Peking setzte 300 000 Hilfskräfte, darunter 100 000 Soldaten zum Wiederaufbau in Tangshan ein, um die Stadt vom Reißbrett aus neu zu errichten. Die Ideologen gaben weiter den Ton an. Der 75jährige Biologe Lan Tianzhu kann heute berichten, wie die für Winterquartiere vom ganzen Land angelieferten Baumaterialien nach Maos Tod erst einmal zur Anlage von Gedenkhallen zweckentfremdet wurden.

Solche Erinnerungen mag Peking nicht. Mitte Juli forderte die Presse- und Verlagsbehörde, das oberste Zensuramt des Landes, die Medien auf, im Gedenkjahr 2006 nicht von der "korrekten Linie abzuweichen". Sie sollten "kühlen Kopf bewahren und ein geschärftes Bewußtsein zeigen". Pekings Führung weiß, welche Hypothek in den Erinnerungen für ihre Legitimation lastet vom unrühmlichen Jubiläum der 1966 begonnenen Kulturrevolution, dem Tod Maos und der Verhaftung der Viererbande vor 30 Jahren oder dem Erdbeben von Tangshan.

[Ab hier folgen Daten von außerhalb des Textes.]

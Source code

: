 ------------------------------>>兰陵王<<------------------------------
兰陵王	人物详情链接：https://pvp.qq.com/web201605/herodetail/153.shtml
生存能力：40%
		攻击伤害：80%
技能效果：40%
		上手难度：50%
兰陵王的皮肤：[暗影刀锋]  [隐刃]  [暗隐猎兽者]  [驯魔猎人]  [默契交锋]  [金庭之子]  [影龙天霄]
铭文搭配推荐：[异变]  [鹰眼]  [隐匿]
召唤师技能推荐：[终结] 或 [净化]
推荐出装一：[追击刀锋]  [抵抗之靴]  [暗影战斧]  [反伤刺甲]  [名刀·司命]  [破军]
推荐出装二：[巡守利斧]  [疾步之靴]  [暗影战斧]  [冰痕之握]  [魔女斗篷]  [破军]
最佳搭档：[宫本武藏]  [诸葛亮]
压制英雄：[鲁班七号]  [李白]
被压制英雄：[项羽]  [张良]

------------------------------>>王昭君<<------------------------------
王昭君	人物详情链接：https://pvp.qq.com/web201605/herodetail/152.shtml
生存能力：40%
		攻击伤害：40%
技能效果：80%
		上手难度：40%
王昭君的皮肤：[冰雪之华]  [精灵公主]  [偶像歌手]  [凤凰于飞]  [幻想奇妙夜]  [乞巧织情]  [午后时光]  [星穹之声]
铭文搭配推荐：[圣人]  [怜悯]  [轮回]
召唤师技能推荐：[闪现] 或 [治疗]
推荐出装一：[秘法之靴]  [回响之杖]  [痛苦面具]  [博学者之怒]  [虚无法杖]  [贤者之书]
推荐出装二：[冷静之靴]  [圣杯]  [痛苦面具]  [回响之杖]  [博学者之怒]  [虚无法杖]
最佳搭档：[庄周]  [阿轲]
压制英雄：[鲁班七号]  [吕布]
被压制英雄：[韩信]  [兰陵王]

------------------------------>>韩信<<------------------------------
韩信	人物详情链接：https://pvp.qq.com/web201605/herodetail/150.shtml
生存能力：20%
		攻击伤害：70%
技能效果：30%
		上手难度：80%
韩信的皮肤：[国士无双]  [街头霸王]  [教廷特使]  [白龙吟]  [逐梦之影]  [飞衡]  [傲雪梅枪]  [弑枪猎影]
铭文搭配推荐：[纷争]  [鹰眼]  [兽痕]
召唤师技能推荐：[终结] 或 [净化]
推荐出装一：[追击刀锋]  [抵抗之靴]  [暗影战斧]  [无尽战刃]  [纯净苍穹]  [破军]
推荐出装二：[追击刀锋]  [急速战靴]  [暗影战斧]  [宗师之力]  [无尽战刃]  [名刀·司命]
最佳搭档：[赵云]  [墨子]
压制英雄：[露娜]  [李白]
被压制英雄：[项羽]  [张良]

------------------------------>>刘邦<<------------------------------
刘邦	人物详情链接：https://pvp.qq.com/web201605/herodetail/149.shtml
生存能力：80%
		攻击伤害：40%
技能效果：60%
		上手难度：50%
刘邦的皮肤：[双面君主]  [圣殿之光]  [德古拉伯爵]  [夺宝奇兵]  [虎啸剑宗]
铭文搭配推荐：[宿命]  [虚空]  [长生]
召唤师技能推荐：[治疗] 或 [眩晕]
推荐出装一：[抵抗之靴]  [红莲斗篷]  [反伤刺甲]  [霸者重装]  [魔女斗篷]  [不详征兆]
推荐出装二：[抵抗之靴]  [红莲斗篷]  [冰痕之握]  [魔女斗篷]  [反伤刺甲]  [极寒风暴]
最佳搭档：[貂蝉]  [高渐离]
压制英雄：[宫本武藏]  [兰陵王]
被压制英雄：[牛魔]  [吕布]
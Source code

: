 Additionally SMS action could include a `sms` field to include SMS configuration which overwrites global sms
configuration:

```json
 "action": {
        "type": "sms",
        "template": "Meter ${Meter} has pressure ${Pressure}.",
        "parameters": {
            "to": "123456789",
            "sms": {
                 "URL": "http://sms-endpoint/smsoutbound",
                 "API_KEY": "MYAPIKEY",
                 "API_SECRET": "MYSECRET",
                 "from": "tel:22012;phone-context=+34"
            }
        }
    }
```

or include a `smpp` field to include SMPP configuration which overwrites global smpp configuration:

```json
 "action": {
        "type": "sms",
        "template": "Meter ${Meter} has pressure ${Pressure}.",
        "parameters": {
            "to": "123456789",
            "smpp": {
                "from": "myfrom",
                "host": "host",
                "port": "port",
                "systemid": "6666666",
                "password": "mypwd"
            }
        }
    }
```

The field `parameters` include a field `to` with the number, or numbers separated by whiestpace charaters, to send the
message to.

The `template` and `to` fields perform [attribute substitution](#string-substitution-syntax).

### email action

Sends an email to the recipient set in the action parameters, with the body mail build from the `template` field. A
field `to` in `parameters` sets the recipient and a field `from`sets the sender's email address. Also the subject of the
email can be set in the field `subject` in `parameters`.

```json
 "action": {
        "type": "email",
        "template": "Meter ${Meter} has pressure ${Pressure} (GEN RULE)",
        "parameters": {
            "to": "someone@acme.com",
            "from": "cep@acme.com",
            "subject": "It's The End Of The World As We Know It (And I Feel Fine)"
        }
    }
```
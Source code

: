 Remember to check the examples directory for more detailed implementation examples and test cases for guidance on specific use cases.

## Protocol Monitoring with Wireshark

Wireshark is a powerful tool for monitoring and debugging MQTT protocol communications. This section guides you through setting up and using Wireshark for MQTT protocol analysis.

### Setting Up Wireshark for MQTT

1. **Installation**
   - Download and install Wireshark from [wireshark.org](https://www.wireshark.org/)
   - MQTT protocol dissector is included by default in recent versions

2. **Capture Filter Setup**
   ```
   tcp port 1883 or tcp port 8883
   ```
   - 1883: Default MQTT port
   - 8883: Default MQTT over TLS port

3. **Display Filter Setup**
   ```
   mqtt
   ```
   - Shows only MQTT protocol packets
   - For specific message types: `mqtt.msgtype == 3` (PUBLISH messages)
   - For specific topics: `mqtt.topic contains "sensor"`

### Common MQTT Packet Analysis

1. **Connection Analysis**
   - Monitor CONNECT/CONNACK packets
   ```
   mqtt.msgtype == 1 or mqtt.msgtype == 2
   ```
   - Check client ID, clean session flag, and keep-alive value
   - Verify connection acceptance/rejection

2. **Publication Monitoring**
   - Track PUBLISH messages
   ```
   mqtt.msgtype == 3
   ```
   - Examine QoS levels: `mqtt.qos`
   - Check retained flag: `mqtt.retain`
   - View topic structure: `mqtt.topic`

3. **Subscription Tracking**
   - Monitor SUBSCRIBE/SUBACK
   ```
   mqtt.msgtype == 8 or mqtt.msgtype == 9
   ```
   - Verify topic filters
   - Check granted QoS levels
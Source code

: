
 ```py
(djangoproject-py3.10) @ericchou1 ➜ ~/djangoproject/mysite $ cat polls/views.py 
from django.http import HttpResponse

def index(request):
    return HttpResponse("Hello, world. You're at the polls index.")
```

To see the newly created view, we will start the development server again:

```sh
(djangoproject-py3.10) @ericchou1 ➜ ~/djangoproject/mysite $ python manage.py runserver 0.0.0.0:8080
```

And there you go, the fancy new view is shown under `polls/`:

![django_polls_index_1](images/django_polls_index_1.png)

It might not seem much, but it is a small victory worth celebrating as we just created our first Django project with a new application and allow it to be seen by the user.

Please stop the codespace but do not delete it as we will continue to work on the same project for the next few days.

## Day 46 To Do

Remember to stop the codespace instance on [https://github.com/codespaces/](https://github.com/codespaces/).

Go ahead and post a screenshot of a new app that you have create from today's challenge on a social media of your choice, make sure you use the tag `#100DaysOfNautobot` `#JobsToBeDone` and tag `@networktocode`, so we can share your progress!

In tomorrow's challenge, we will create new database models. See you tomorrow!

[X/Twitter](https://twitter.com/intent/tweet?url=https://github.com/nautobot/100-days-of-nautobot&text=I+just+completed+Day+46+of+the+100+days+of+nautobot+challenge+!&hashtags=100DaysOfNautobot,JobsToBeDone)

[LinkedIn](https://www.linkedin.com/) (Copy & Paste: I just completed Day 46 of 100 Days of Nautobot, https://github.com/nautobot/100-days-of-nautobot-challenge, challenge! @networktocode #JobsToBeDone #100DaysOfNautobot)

Bis heute hat Chinas Regierung kein öffentliches Wort des Bedauerns oder der Entschuldigung über ihre Schuld oder Mitverantwortung an den Katastrophen gefunden. Da bleibt den Menschen Tangshans nichts übrig, als jährlich am 28. Juli mit Totengeld ihrer Opfer zu gedenken.

Sieben Ruinenstücke erinnern noch an das Beben. Sie wurden jetzt als nationale Kulturstätten unter staatlichen Denkmalschutz gestellt. "Jeder Ziegel, jeder Stein, jeder Grashalm und jeder Baum hier steht für eine Wahrheit: Die Partei ist großartig, das sozialistische System überlegen, die Armee zuverlässig und das Volk unbesiegbar" verkündet der Vizepropagandachef Xu Xiangbin. So soll es die Schuljugend künftig lernen.